▸ **Work task**
Compute how many lines in the data below contain "Spotify"; answer only with that number.

▸ **Supplied records**

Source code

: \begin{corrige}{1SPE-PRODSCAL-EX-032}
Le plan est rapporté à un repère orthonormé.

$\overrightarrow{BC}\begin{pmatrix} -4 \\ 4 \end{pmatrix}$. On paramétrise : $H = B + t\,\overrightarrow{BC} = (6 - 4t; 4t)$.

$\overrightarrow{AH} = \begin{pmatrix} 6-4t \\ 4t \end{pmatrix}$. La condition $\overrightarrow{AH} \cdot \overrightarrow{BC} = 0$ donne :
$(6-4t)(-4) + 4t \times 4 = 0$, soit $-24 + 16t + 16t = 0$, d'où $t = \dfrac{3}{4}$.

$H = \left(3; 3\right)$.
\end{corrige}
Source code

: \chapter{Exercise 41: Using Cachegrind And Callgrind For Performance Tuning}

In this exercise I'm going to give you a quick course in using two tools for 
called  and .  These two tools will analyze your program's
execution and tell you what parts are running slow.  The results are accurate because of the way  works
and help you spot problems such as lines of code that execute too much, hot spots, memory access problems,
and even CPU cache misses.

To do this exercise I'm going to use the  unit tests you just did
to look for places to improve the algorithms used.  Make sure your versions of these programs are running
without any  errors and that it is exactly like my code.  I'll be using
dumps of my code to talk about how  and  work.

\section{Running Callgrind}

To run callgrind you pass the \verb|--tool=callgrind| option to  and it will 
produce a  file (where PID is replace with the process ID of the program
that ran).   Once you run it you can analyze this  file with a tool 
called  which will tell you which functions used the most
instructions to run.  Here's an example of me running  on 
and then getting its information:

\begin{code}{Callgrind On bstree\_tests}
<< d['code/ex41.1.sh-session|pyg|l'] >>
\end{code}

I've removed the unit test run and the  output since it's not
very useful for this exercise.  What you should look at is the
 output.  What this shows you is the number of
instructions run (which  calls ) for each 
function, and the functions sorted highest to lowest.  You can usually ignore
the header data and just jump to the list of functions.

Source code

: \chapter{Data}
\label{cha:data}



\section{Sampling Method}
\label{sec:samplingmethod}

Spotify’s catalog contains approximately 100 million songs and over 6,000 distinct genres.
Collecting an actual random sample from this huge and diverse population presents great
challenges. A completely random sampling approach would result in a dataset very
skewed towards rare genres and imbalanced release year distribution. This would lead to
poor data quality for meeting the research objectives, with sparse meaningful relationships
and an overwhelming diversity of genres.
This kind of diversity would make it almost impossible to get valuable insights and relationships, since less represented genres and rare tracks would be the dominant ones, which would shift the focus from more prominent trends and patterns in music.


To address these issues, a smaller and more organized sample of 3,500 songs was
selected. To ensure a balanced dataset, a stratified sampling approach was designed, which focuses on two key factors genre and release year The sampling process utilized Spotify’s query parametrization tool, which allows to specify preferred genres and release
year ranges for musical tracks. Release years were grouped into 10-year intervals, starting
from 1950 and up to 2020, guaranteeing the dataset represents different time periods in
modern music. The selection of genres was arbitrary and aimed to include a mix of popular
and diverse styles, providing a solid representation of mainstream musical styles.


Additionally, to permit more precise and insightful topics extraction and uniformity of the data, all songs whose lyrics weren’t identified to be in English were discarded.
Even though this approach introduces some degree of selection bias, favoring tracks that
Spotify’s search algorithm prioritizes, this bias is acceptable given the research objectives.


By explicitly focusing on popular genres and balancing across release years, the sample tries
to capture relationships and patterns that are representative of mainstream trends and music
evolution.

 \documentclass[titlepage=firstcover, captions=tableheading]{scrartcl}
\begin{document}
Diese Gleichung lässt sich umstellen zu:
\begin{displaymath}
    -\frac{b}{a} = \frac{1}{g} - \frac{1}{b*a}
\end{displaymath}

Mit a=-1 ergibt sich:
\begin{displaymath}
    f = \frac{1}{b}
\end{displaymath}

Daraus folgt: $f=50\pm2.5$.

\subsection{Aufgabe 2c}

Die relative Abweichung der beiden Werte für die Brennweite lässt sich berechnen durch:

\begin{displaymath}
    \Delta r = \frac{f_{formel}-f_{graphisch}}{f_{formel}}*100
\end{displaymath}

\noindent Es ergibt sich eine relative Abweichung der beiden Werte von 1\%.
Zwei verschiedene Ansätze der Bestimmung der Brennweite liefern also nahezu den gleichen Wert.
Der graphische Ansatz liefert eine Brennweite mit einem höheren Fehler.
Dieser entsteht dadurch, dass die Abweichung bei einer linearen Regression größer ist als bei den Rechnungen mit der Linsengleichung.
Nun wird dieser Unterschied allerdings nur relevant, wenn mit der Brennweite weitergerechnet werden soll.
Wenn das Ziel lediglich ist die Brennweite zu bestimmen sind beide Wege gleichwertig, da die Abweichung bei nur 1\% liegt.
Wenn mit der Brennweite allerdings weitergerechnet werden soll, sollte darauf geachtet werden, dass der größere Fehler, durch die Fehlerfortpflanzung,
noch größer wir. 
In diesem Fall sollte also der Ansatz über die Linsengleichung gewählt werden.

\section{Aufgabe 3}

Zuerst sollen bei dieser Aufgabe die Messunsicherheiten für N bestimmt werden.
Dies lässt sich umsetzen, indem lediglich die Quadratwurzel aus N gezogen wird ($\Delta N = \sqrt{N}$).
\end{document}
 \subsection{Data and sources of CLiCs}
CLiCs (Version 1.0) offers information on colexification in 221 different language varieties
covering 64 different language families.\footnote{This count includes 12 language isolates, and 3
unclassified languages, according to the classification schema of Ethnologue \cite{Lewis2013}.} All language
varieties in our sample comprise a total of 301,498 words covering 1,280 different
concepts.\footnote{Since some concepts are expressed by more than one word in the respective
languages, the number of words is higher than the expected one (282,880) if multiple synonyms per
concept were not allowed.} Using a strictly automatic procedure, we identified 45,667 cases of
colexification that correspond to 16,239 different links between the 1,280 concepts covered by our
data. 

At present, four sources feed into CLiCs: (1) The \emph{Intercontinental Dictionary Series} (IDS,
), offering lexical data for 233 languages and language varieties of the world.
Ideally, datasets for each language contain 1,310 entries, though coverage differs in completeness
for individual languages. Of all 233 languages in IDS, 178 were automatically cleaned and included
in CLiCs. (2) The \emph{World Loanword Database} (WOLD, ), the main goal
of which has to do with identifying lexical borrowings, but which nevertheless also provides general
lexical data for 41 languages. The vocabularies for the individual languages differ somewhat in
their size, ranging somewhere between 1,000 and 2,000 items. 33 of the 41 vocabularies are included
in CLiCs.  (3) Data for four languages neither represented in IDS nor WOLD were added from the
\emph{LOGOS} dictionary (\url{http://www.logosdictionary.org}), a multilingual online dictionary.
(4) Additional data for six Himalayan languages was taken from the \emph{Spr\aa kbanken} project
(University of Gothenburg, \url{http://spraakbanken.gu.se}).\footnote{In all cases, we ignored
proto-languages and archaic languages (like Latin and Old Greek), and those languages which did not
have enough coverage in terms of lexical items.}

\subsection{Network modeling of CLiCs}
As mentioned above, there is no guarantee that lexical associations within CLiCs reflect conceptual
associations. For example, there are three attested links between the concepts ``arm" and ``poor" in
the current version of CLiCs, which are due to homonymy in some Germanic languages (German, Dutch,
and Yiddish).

▸ **Answer to this problem**
3